* **Task description**:
Provide an exact reproduction of every entry.

* **Available records**:
· · · · ·
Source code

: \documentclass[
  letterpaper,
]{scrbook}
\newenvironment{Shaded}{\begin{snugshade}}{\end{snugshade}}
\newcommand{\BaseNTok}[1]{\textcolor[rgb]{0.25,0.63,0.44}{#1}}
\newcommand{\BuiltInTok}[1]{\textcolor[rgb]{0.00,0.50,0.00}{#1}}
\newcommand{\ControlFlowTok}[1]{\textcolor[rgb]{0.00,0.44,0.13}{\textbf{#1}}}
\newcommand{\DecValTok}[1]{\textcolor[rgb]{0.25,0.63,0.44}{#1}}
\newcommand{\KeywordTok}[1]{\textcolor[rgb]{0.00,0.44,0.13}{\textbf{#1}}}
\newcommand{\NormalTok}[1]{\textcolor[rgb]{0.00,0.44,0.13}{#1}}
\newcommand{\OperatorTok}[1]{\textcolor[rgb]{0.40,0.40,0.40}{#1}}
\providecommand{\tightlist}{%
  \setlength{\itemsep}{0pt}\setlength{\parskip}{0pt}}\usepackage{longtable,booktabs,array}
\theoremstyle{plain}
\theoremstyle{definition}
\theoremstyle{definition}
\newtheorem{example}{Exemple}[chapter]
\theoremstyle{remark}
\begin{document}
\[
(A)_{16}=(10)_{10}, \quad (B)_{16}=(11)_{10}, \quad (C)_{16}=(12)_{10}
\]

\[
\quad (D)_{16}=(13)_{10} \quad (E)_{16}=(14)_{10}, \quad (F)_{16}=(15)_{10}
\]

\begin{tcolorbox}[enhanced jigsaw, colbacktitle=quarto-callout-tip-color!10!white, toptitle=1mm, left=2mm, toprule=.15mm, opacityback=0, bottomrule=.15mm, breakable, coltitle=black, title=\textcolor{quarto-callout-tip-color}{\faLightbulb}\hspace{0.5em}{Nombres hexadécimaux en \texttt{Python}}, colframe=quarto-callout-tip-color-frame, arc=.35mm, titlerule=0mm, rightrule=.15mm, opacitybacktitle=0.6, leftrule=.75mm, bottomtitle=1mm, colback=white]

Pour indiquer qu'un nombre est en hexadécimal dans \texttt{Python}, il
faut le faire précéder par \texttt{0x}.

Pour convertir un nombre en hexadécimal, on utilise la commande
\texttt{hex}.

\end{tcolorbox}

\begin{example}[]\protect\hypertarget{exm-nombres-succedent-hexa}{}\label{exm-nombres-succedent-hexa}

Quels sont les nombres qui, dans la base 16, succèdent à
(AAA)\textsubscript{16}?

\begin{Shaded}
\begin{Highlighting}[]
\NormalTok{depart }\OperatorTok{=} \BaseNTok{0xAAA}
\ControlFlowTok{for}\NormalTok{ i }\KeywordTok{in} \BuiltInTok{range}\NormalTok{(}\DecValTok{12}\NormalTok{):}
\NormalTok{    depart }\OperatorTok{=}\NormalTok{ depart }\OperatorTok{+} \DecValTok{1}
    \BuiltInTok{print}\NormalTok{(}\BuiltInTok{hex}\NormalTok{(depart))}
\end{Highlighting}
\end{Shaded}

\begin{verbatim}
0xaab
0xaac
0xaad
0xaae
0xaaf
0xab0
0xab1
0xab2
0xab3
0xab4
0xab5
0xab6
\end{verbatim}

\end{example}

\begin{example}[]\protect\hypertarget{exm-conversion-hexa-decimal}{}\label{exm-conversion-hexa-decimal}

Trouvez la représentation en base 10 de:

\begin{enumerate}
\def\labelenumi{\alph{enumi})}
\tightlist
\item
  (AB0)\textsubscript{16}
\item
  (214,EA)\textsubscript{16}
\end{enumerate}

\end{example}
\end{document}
· · · · ·
* **Solution**:
Source code

: \documentclass[
  letterpaper,
]{scrbook}
\newenvironment{Shaded}{\begin{snugshade}}{\end{snugshade}}
\newcommand{\BaseNTok}[1]{\textcolor[rgb]{0.25,0.63,0.44}{#1}}
\newcommand{\BuiltInTok}[1]{\textcolor[rgb]{0.00,0.50,0.00}{#1}}
\newcommand{\ControlFlowTok}[1]{\textcolor[rgb]{0.00,0.44,0.13}{\textbf{#1}}}
\newcommand{\DecValTok}[1]{\textcolor[rgb]{0.25,0.63,0.44}{#1}}
\newcommand{\KeywordTok}[1]{\textcolor[rgb]{0.00,0.44,0.13}{\textbf{#1}}}
\newcommand{\NormalTok}[1]{\textcolor[rgb]{0.00,0.44,0.13}{#1}}
\newcommand{\OperatorTok}[1]{\textcolor[rgb]{0.40,0.40,0.40}{#1}}
\providecommand{\tightlist}{%
  \setlength{\itemsep}{0pt}\setlength{\parskip}{0pt}}\usepackage{longtable,booktabs,array}
\theoremstyle{plain}
\theoremstyle{definition}
\theoremstyle{definition}
\newtheorem{example}{Exemple}[chapter]
\theoremstyle{remark}
\begin{document}
\[
(A)_{16}=(10)_{10}, \quad (B)_{16}=(11)_{10}, \quad (C)_{16}=(12)_{10}
\]

\[
\quad (D)_{16}=(13)_{10} \quad (E)_{16}=(14)_{10}, \quad (F)_{16}=(15)_{10}
\]

\begin{tcolorbox}[enhanced jigsaw, colbacktitle=quarto-callout-tip-color!10!white, toptitle=1mm, left=2mm, toprule=.15mm, opacityback=0, bottomrule=.15mm, breakable, coltitle=black, title=\textcolor{quarto-callout-tip-color}{\faLightbulb}\hspace{0.5em}{Nombres hexadécimaux en \texttt{Python}}, colframe=quarto-callout-tip-color-frame, arc=.35mm, titlerule=0mm, rightrule=.15mm, opacitybacktitle=0.6, leftrule=.75mm, bottomtitle=1mm, colback=white]

Pour indiquer qu'un nombre est en hexadécimal dans \texttt{Python}, il
faut le faire précéder par \texttt{0x}.

Pour convertir un nombre en hexadécimal, on utilise la commande
\texttt{hex}.

\end{tcolorbox}

\begin{example}[]\protect\hypertarget{exm-nombres-succedent-hexa}{}\label{exm-nombres-succedent-hexa}

Quels sont les nombres qui, dans la base 16, succèdent à
(AAA)\textsubscript{16}?

\begin{Shaded}
\begin{Highlighting}[]
\NormalTok{depart }\OperatorTok{=} \BaseNTok{0xAAA}
\ControlFlowTok{for}\NormalTok{ i }\KeywordTok{in} \BuiltInTok{range}\NormalTok{(}\DecValTok{12}\NormalTok{):}
\NormalTok{    depart }\OperatorTok{=}\NormalTok{ depart }\OperatorTok{+} \DecValTok{1}
    \BuiltInTok{print}\NormalTok{(}\BuiltInTok{hex}\NormalTok{(depart))}
\end{Highlighting}
\end{Shaded}

\begin{verbatim}
0xaab
0xaac
0xaad
0xaae
0xaaf
0xab0
0xab1
0xab2
0xab3
0xab4
0xab5
0xab6
\end{verbatim}

\end{example}

\begin{example}[]\protect\hypertarget{exm-conversion-hexa-decimal}{}\label{exm-conversion-hexa-decimal}

Trouvez la représentation en base 10 de:

\begin{enumerate}
\def\labelenumi{\alph{enumi})}
\tightlist
\item
  (AB0)\textsubscript{16}
\item
  (214,EA)\textsubscript{16}
\end{enumerate}

\end{example}
\end{document}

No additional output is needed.